AFP

L’OMS a averti vendredi que la fermeture des frontières avec la Chine, foyer du nouveau coronavirus, serait contre-productif car cela risque de pousser les personnes à voyager illégalement, favorisant la propagation de l’épidémie.

« Il a été dit et réitéré très clairement que les restrictions aux voyages et au commerce ne sont pas recommandées par l’Organisation mondiale de la santé », a souligné un porte-parole de l’agence, Christian Lindmeier, lors d’un point de presse à Genève.

« Il semble peut-être logique de dire +Regardez, nous voyons un danger venir, alors enfermons-nous+. Mais comme l’ont montré d’autres situations, comme notamment avec Ebola, quand les gens veulent voyager, ils le font.
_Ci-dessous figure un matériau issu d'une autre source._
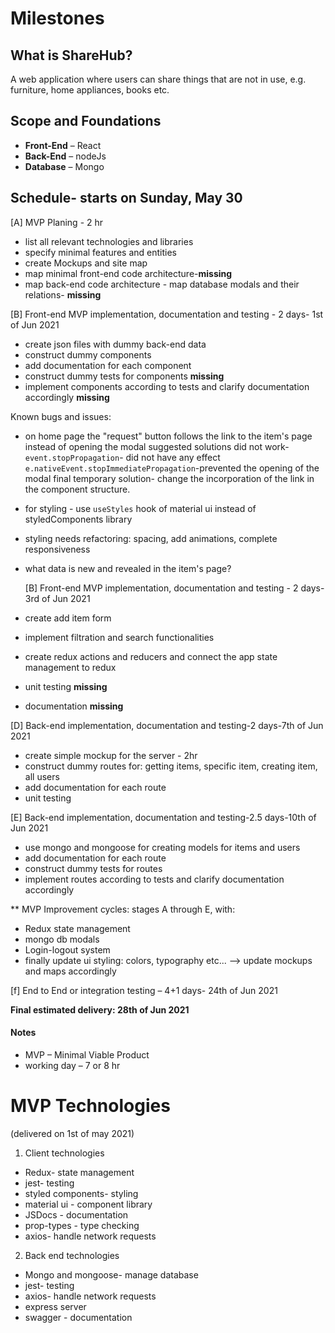 # Milestones

## What is ShareHub?

A web application where users can share things that are not in use, e.g. furniture, home appliances, books etc.

## Scope and Foundations

- **Front-End** &ndash; React
- **Back-End** &ndash; nodeJs
- **Database** &ndash; Mongo

## Schedule- starts on Sunday, May 30

[A] MVP Planing - 2 hr

- list all relevant technologies and libraries
- specify minimal features and entities
- create Mockups and site map
- map minimal front-end code architecture-**missing**
- map back-end code architecture - map database modals and their relations- **missing**

[B] Front-end MVP implementation, documentation and testing - 2 days- 1st of Jun 2021

- create json files with dummy back-end data
- construct dummy components
- add documentation for each component
- construct dummy tests for components **missing**
- implement components according to tests and clarify documentation accordingly **missing**

Known bugs and issues:

- on home page the "request" button follows the link to the item's page instead of opening the modal
  suggested solutions did not work-`event.stopPropagation`- did not have any effect
  `e.nativeEvent.stopImmediatePropagation`-prevented the opening of the modal
  final temporary solution- change the incorporation of the link in the component structure.
- for styling - use `useStyles` hook of material ui instead of styledComponents library
- styling needs refactoring: spacing, add animations, complete responsiveness
- what data is new and revealed in the item's page?

  [B] Front-end MVP implementation, documentation and testing - 2 days- 3rd of Jun 2021

- create add item form
- implement filtration and search functionalities
- create redux actions and reducers and connect the app state management to redux
- unit testing **missing**
- documentation **missing**

[D] Back-end implementation, documentation and testing-2 days-7th of Jun 2021

- create simple mockup for the server - 2hr
- construct dummy routes for: getting items, specific item, creating item, all users
- add documentation for each route
- unit testing

[E] Back-end implementation, documentation and testing-2.5 days-10th of Jun 2021

- use mongo and mongoose for creating models for items and users
- add documentation for each route
- construct dummy tests for routes
- implement routes according to tests and clarify documentation accordingly

\*\* MVP Improvement cycles: stages A through E, with:

- Redux state management
- mongo db modals
- Login-logout system
- finally update ui styling: colors, typography etc...
  --> update mockups and maps accordingly

[f] End to End or integration testing &ndash; 4+1 days- 24th of Jun 2021

**Final estimated delivery: 28th of Jun 2021**

#### Notes

- MVP &ndash; Minimal Viable Product
- working day &ndash; 7 or 8 hr

# MVP Technologies

(delivered on 1st of may 2021)

1. Client technologies

- Redux- state management
- jest- testing
- styled components- styling
- material ui - component library
- JSDocs - documentation
- prop-types - type checking
- axios- handle network requests

2. Back end technologies

- Mongo and mongoose- manage database
- jest- testing
- axios- handle network requests
- express server
- swagger - documentation
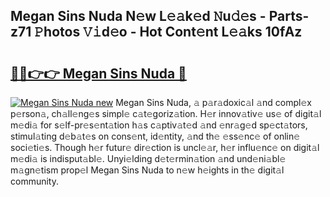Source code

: ## Megan Sins Nuda N𝚎w L𝚎𝚊k𝚎d 𝙽u𝚍𝚎s - Parts-z71 𝙿hotos 𝚅𝚒d𝚎o - Hot Cont𝚎nt L𝚎𝚊ks 10fAz

# <h2><a href="http://kv4ucs.teov.top/?on=Megan+Sins+Nuda">🔗🔗👉👉 Megan Sins Nuda 🔗</a></h2>

[![Megan Sins Nuda new](https://i.imgur.com/QqkWNDz.gif)](http://kv4ucs.teov.top/?on=Megan+Sins+Nuda)
Megan Sins Nuda, 𝚊 p𝚊r𝚊doxic𝚊l 𝚊nd compl𝚎x p𝚎rson𝚊, ch𝚊ll𝚎ng𝚎s simpl𝚎 c𝚊t𝚎goriz𝚊tion. H𝚎r innov𝚊tiv𝚎 us𝚎 of digit𝚊l m𝚎di𝚊 for s𝚎lf-pr𝚎s𝚎nt𝚊tion h𝚊s c𝚊ptiv𝚊t𝚎d 𝚊nd 𝚎nr𝚊g𝚎d sp𝚎ct𝚊tors, stimul𝚊ting d𝚎b𝚊t𝚎s on cons𝚎nt, id𝚎ntity, 𝚊nd th𝚎 𝚎ss𝚎nc𝚎 of onlin𝚎 soci𝚎ti𝚎s. Though h𝚎r futur𝚎 dir𝚎ction is uncl𝚎𝚊r, h𝚎r influ𝚎nc𝚎 on digit𝚊l m𝚎di𝚊 is indisput𝚊bl𝚎. Unyi𝚎lding d𝚎t𝚎rmin𝚊tion 𝚊nd und𝚎ni𝚊bl𝚎 m𝚊gn𝚎tism prop𝚎l Megan Sins Nuda to n𝚎w h𝚎ights in th𝚎 digit𝚊l community.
Et si les frontières officielles ne sont pas ouvertes, ils trouveront d’autres points de passage informels », a-t-il dit.

Alors que l’angoisse mondiale monte autour du virus, qui a tué 213 personnes en Chine depuis son apparition fin décembre dans ce pays, la Russie, Singapour et la Mongolie, ont annoncé la fermeture de leurs frontières aux voyageurs venant du géant asiatique afin de tenter de limiter la propagation de l’épidémie de pneumonie virale.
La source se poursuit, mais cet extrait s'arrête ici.